= Beginning of Section =

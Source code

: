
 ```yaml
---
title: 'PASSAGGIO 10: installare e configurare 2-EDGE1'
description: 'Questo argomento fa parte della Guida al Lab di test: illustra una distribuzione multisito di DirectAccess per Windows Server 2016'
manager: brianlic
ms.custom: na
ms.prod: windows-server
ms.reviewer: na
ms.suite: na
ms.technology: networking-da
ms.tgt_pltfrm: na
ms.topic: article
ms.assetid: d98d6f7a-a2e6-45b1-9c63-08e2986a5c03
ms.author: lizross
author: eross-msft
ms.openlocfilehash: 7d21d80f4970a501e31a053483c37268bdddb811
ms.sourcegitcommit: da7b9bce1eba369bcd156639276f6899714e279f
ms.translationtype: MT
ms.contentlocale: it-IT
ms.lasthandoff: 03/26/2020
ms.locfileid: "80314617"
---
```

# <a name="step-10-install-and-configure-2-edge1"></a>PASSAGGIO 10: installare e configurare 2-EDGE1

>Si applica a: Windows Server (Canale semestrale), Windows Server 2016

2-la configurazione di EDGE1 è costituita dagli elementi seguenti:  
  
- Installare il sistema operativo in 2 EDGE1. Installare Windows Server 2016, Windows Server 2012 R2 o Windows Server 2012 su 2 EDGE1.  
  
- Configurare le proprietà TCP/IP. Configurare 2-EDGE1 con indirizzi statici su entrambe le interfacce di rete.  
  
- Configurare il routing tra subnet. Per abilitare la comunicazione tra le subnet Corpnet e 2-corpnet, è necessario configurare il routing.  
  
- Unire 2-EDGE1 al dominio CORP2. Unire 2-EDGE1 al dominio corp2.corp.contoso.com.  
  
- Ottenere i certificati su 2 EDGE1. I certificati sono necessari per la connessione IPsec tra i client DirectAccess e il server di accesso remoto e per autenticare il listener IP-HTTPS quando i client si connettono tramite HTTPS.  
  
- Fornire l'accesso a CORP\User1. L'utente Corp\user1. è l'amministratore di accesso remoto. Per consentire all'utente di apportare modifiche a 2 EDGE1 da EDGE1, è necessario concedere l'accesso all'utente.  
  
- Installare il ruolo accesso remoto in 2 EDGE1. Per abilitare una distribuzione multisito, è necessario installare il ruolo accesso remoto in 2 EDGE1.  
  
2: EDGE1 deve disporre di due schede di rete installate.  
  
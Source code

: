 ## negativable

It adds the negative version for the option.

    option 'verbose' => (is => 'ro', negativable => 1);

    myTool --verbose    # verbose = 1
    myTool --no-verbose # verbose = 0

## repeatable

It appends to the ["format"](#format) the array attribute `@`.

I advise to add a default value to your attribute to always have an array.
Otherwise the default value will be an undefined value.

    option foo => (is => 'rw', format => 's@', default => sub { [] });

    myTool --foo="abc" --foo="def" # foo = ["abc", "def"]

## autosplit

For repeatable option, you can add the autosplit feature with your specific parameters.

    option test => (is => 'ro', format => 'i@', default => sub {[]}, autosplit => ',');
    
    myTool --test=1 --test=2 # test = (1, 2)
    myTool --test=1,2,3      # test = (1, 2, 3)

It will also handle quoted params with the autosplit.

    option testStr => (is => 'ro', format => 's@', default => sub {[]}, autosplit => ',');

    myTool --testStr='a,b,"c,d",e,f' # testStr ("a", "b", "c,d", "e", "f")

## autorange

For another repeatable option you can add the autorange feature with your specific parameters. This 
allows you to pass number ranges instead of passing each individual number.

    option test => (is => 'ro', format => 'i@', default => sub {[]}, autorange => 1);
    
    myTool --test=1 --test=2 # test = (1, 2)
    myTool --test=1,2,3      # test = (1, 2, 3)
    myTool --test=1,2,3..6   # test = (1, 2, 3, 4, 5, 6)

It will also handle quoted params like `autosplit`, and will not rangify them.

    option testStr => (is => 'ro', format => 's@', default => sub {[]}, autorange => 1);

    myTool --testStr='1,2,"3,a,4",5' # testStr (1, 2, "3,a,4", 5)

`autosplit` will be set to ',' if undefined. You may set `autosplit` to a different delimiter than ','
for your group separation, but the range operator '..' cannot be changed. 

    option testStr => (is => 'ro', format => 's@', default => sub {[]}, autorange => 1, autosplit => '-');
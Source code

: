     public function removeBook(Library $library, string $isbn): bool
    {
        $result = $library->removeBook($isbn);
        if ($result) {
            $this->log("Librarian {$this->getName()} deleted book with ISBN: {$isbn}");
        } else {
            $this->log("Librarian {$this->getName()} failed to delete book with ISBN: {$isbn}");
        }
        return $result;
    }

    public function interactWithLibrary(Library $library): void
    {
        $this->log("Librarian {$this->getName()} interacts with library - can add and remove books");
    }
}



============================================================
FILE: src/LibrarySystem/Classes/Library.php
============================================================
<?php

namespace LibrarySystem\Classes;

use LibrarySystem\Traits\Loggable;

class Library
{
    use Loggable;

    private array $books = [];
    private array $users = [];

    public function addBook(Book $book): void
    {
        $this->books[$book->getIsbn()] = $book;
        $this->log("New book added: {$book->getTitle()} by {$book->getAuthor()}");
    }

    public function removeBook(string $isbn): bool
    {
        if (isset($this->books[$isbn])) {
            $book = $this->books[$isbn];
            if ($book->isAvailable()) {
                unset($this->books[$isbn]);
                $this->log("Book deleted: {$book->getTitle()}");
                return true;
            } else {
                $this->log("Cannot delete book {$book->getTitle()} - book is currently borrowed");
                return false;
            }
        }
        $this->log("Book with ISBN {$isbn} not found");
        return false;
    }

= End of Section =

Goal of the exercise
Lines containing the word "remoto" are to be located in the entries and copied.

Exercise output
- Ottenere i certificati su 2 EDGE1. I certificati sono necessari per la connessione IPsec tra i client DirectAccess e il server di accesso remoto e per autenticare il listener IP-HTTPS quando i client si connettono tramite HTTPS.  
- Fornire l'accesso a CORP\User1. L'utente Corp\user1. è l'amministratore di accesso remoto. Per consentire all'utente di apportare modifiche a 2 EDGE1 da EDGE1, è necessario concedere l'accesso all'utente.  
- Installare il ruolo accesso remoto in 2 EDGE1. Per abilitare una distribuzione multisito, è necessario installare il ruolo accesso remoto in 2 EDGE1.  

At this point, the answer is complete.